Wait what?

Sep 27, 2009 04:34

I'm so tired right now I can't even keep my eyes open but I needed to type type type about my day....even if I was half asleep for most of it.  hehe

I find my mind thinking more and more about a specific someone these days, yet I'm not sure how to deal with it.  I mean even though my heart hadn't been in it for a while with my relationship with William I still need healing time.  Yet how do I get that much needed healing time without getting the hell out?  I mean, besides staying out all night until he falls asleep.  Thank god he's asleep now and I didn't have to deal with him when I got home.  I need a better plan than this!  lol....

I'm terrified of my feelings right now.  I opened myself up and now?... yeah, just a little wee bit vulnerable.  Thought's are constantly going through my head.  What if he doesn't even like me?  What if I'm not good enough?  What if he gets to know me and all my flipping insecurities and then decides that I really am crazy.  What if I'm just more of a friend to him?(gahh!  Jenn knows something damn it!)  I mean, I know people all have their own problems, but what if mine are the kind that he can't deal with?  I already feel like he's too good for me.

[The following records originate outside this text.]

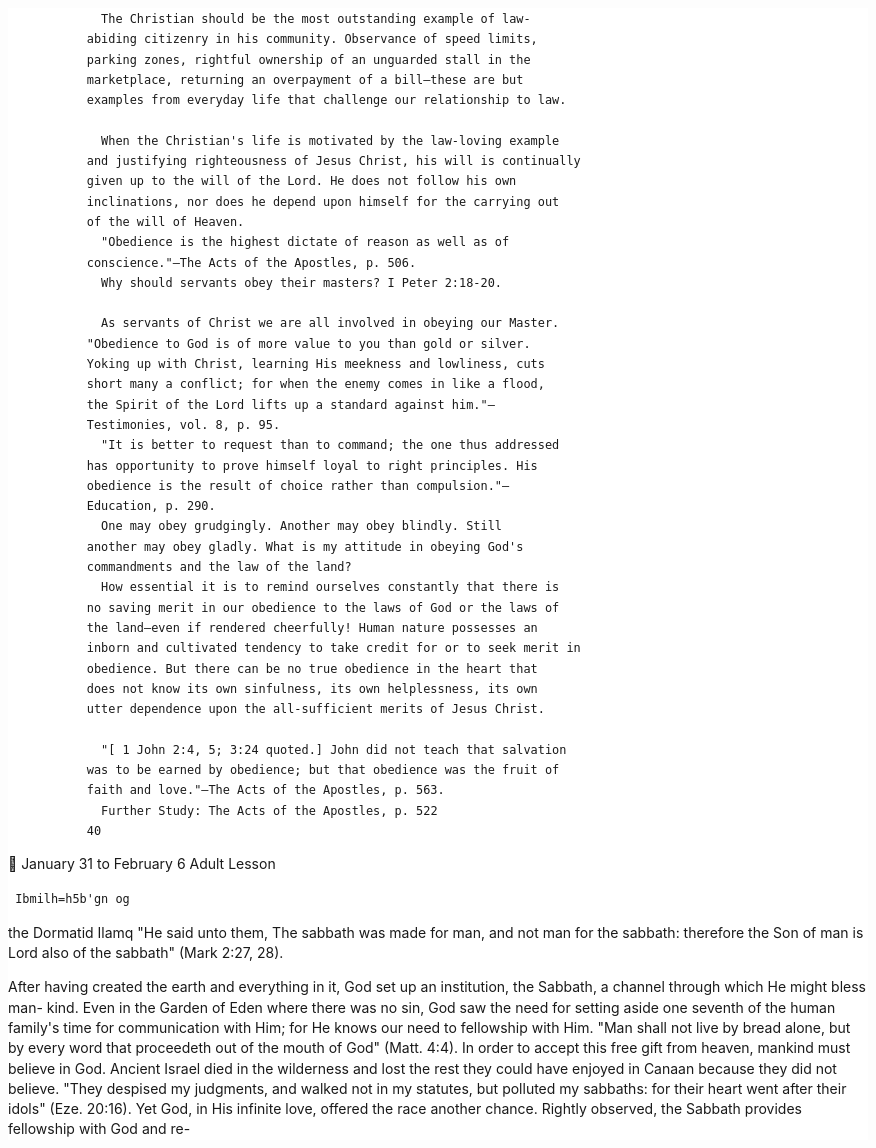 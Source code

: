                  The Christian should be the most outstanding example of law-
               abiding citizenry in his community. Observance of speed limits,
               parking zones, rightful ownership of an unguarded stall in the
               marketplace, returning an overpayment of a bill—these are but
               examples from everyday life that challenge our relationship to law.

                 When the Christian's life is motivated by the law-loving example
               and justifying righteousness of Jesus Christ, his will is continually
               given up to the will of the Lord. He does not follow his own
               inclinations, nor does he depend upon himself for the carrying out
               of the will of Heaven.
                 "Obedience is the highest dictate of reason as well as of
               conscience."—The Acts of the Apostles, p. 506.
                 Why should servants obey their masters? I Peter 2:18-20.

                 As servants of Christ we are all involved in obeying our Master.
               "Obedience to God is of more value to you than gold or silver.
               Yoking up with Christ, learning His meekness and lowliness, cuts
               short many a conflict; for when the enemy comes in like a flood,
               the Spirit of the Lord lifts up a standard against him."—
               Testimonies, vol. 8, p. 95.
                 "It is better to request than to command; the one thus addressed
               has opportunity to prove himself loyal to right principles. His
               obedience is the result of choice rather than compulsion."—
               Education, p. 290.
                 One may obey grudgingly. Another may obey blindly. Still
               another may obey gladly. What is my attitude in obeying God's
               commandments and the law of the land?
                 How essential it is to remind ourselves constantly that there is
               no saving merit in our obedience to the laws of God or the laws of
               the land—even if rendered cheerfully! Human nature possesses an
               inborn and cultivated tendency to take credit for or to seek merit in
               obedience. But there can be no true obedience in the heart that
               does not know its own sinfulness, its own helplessness, its own
               utter dependence upon the all-sufficient merits of Jesus Christ.

                 "[ 1 John 2:4, 5; 3:24 quoted.] John did not teach that salvation
               was to be earned by obedience; but that obedience was the fruit of
               faith and love."—The Acts of the Apostles, p. 563.
                 Further Study: The Acts of the Apostles, p. 522
               40
                                 January 31 to February 6
                                             Adult Lesson




     Ibmilh=h5b'gn og
the Dormatid Ilamq
  "He said unto them, The sabbath was made for man, and not
man for the sabbath: therefore the Son of man is Lord also of the
sabbath" (Mark 2:27, 28).

   After having created the earth and everything in it, God set up an
institution, the Sabbath, a channel through which He might bless man-
kind. Even in the Garden of Eden where there was no sin, God saw
the need for setting aside one seventh of the human family's time for
communication with Him; for He knows our need to fellowship with
Him. "Man shall not live by bread alone, but by every word that
proceedeth out of the mouth of God" (Matt. 4:4).
   In order to accept this free gift from heaven, mankind must
believe in God. Ancient Israel died in the wilderness and lost the rest they
could have enjoyed in Canaan because they did not believe. "They
despised my judgments, and walked not in my statutes, but polluted my
sabbaths: for their heart went after their idols" (Eze. 20:16). Yet God, in
His infinite love, offered the race another chance.
    Rightly observed, the Sabbath provides fellowship with God and re- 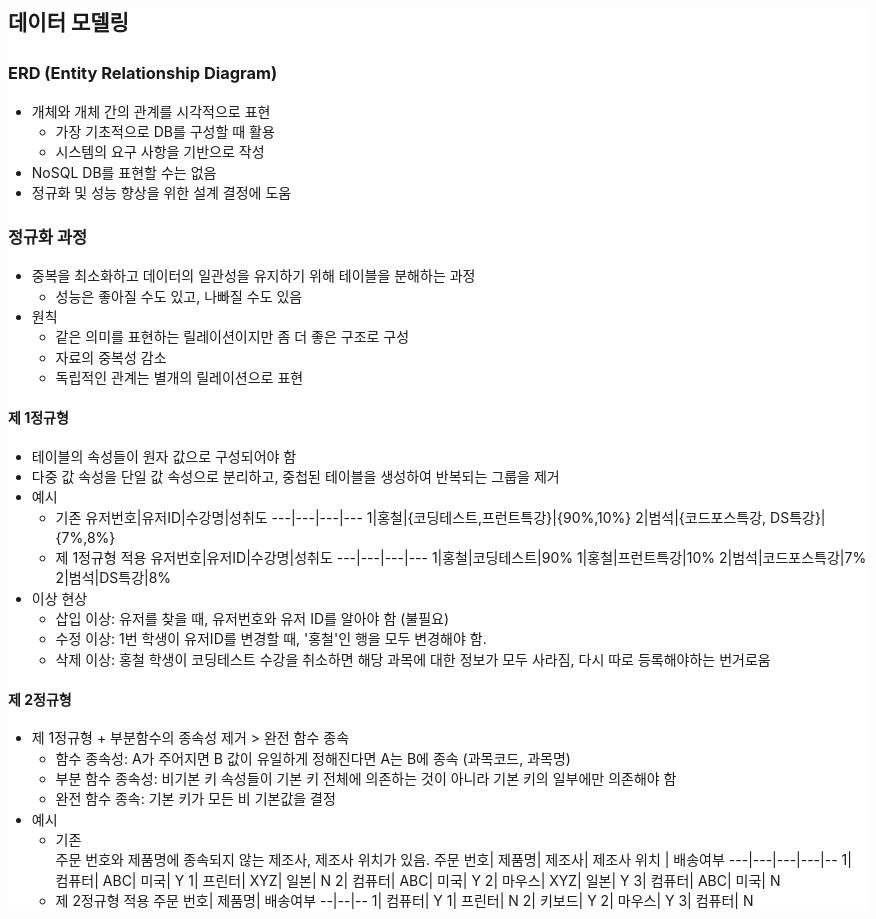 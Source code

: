 
## 데이터 모델링

### ERD (Entity Relationship Diagram)
- 개체와 개체 간의 관계를 시각적으로 표현
    - 가장 기초적으로 DB를 구성할 때 활용
    - 시스템의 요구 사항을 기반으로 작성
- NoSQL DB를 표현할 수는 없음
- 정규화 및 성능 향상을 위한 설계 결정에 도움

### 정규화 과정
- 중복을 최소화하고 데이터의 일관성을 유지하기 위해 테이블을 분해하는 과정
    - 성능은 좋아질 수도 있고, 나빠질 수도 있음
- 원칙  
    - 같은 의미를 표현하는 릴레이션이지만 좀 더 좋은 구조로 구성
    - 자료의 중복성 감소
    - 독립적인 관계는 별개의 릴레이션으로 표현

#### 제 1정규형
- 테이블의 속성들이 원자 값으로 구성되어야 함
- 다중 값 속성을 단일 값 속성으로 분리하고, 중첩된 테이블을 생성하여 반복되는 그룹을 제거
- 예시
    - 기존
        유저번호|유저ID|수강명|성취도
        ---|---|---|---
        1|홍철|{코딩테스트,프런트특강}|{90%,10%}
        2|범석|{코드포스특강, DS특강}|{7%,8%}
    - 제 1정규형 적용
        유저번호|유저ID|수강명|성취도
        ---|---|---|---
        1|홍철|코딩테스트|90%
        1|홍철|프런트특강|10%
        2|범석|코드포스특강|7%
        2|범석|DS특강|8%
- 이상 현상
    - 삽입 이상: 유저를 찾을 때, 유저번호와 유저 ID를 알아야 함 (불필요)
    - 수정 이상: 1번 학생이 유저ID를 변경할 때, '홍철'인 행을 모두 변경해야 함.
    - 삭제 이상: 홍철 학생이 코딩테스트 수강을 취소하면 해당 과목에 대한 정보가 모두 사라짐, 다시 따로 등록해야하는 번거로움

#### 제 2정규형
- 제 1정규형 + 부분함수의 종속성 제거 > 완전 함수 종속
    - 함수 종속성: A가 주어지면 B 값이 유일하게 정해진다면 A는 B에 종속 (과목코드, 과목명)
    - 부분 함수 종속성: 비기본 키 속성들이 기본 키 전체에 의존하는 것이 아니라 기본 키의 일부에만 의존해야 함
    - 완전 함수 종속: 기본 키가 모든 비 기본값을 결정
- 예시
    - 기존  
        주문 번호와 제품명에 종속되지 않는 제조사, 제조사 위치가 있음.
        주문 번호|	제품명|	제조사|	제조사 위치 | 배송여부
        ---|---|---|---|--
        1|	컴퓨터|	ABC|	미국| Y
        1|	프린터|	XYZ|	일본| N
        2|	컴퓨터|	ABC|	미국| Y
        2|	마우스|	XYZ|	일본| Y
        3|	컴퓨터|	ABC|	미국| N
    - 제 2정규형 적용
        주문 번호|	제품명| 배송여부
        --|--|--
        1|	컴퓨터| Y
        1|	프린터| N
        2|	키보드| Y
        2|	마우스| Y
        3|  컴퓨터| N
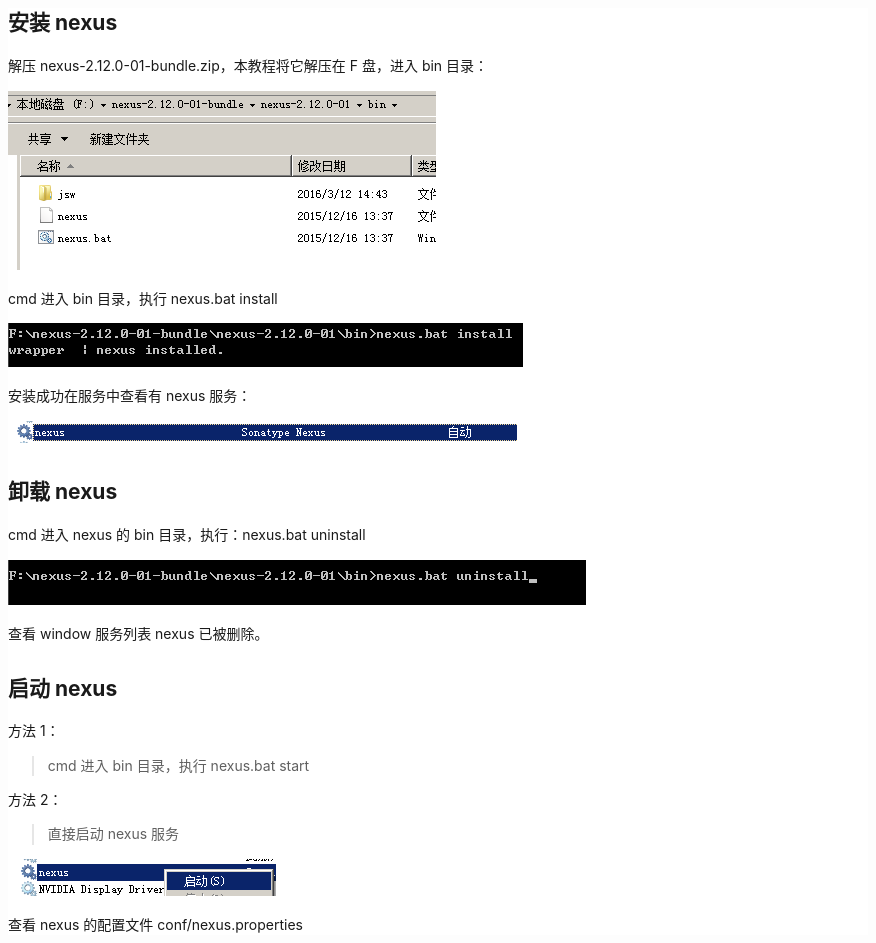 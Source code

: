 安装 nexus
----------

解压 nexus-2.12.0-01-bundle.zip，本教程将它解压在 F 盘，进入 bin 目录：

![](media/5ff2c69352297646d927253f3c8ada91.png)

cmd 进入 bin 目录，执行 nexus.bat install

![](media/560a209fcf24447dde7fb3fe961afffc.png)

安装成功在服务中查看有 nexus 服务：

![](media/a3d51fd1c56bdd12346281ffec68c393.png)

卸载 nexus
----------

cmd 进入 nexus 的 bin 目录，执行：nexus.bat uninstall

![](media/88eb36a96ab381192ae8ef135a5d0bad.png)

查看 window 服务列表 nexus 已被删除。

启动 nexus
----------

方法 1：

>   cmd 进入 bin 目录，执行 nexus.bat start

方法 2：

>   直接启动 nexus 服务

![](media/eeaa1bd95673f21237d23f7572daad3f.png)

查看 nexus 的配置文件 conf/nexus.properties
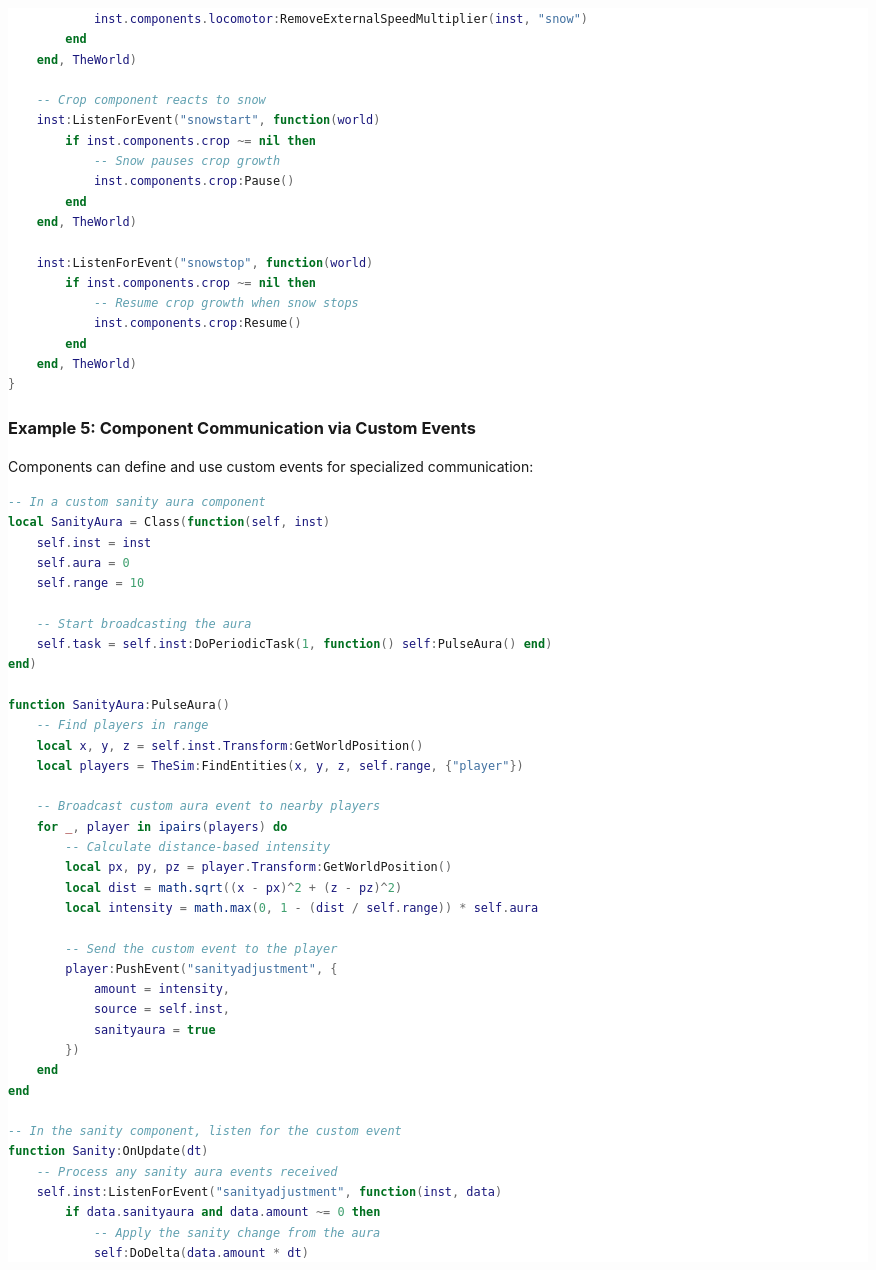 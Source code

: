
 ```lua
            inst.components.locomotor:RemoveExternalSpeedMultiplier(inst, "snow")
        end
    end, TheWorld)
    
    -- Crop component reacts to snow
    inst:ListenForEvent("snowstart", function(world)
        if inst.components.crop ~= nil then
            -- Snow pauses crop growth
            inst.components.crop:Pause()
        end
    end, TheWorld)
    
    inst:ListenForEvent("snowstop", function(world)
        if inst.components.crop ~= nil then
            -- Resume crop growth when snow stops
            inst.components.crop:Resume()
        end
    end, TheWorld)
}
```

### Example 5: Component Communication via Custom Events

Components can define and use custom events for specialized communication:

```lua
-- In a custom sanity aura component
local SanityAura = Class(function(self, inst)
    self.inst = inst
    self.aura = 0
    self.range = 10
    
    -- Start broadcasting the aura
    self.task = self.inst:DoPeriodicTask(1, function() self:PulseAura() end)
end)

function SanityAura:PulseAura()
    -- Find players in range
    local x, y, z = self.inst.Transform:GetWorldPosition()
    local players = TheSim:FindEntities(x, y, z, self.range, {"player"})
    
    -- Broadcast custom aura event to nearby players
    for _, player in ipairs(players) do
        -- Calculate distance-based intensity
        local px, py, pz = player.Transform:GetWorldPosition()
        local dist = math.sqrt((x - px)^2 + (z - pz)^2)
        local intensity = math.max(0, 1 - (dist / self.range)) * self.aura
        
        -- Send the custom event to the player
        player:PushEvent("sanityadjustment", {
            amount = intensity,
            source = self.inst,
            sanityaura = true
        })
    end
end

-- In the sanity component, listen for the custom event
function Sanity:OnUpdate(dt)
    -- Process any sanity aura events received
    self.inst:ListenForEvent("sanityadjustment", function(inst, data)
        if data.sanityaura and data.amount ~= 0 then
            -- Apply the sanity change from the aura
            self:DoDelta(data.amount * dt)
```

Meh!  I'm so scared right now.... and what's worse is that I want nothing more than to just have him hold me in his arms and keep me safe... yet that's what's scaring me.  I tell you what I'm a nut job, sheesh!  Why is it that I'm so terrified of intimacy?  I love hugs.  I can do hugs.  Cuddling?  Hell yeah!  Anything past that?  Wait what?!  No not that.... Even though it's been non stop on my mind lately.  But if I wasn't ready for it I couldn't handle it.  I don't get it... I want to be near him and love it when we hug or touch, yet while liking that at the same time it's what's making all the alarms go off in my head.

I don't know.
I'm so tired right now I'm falling asleep in the middle of my thoughts.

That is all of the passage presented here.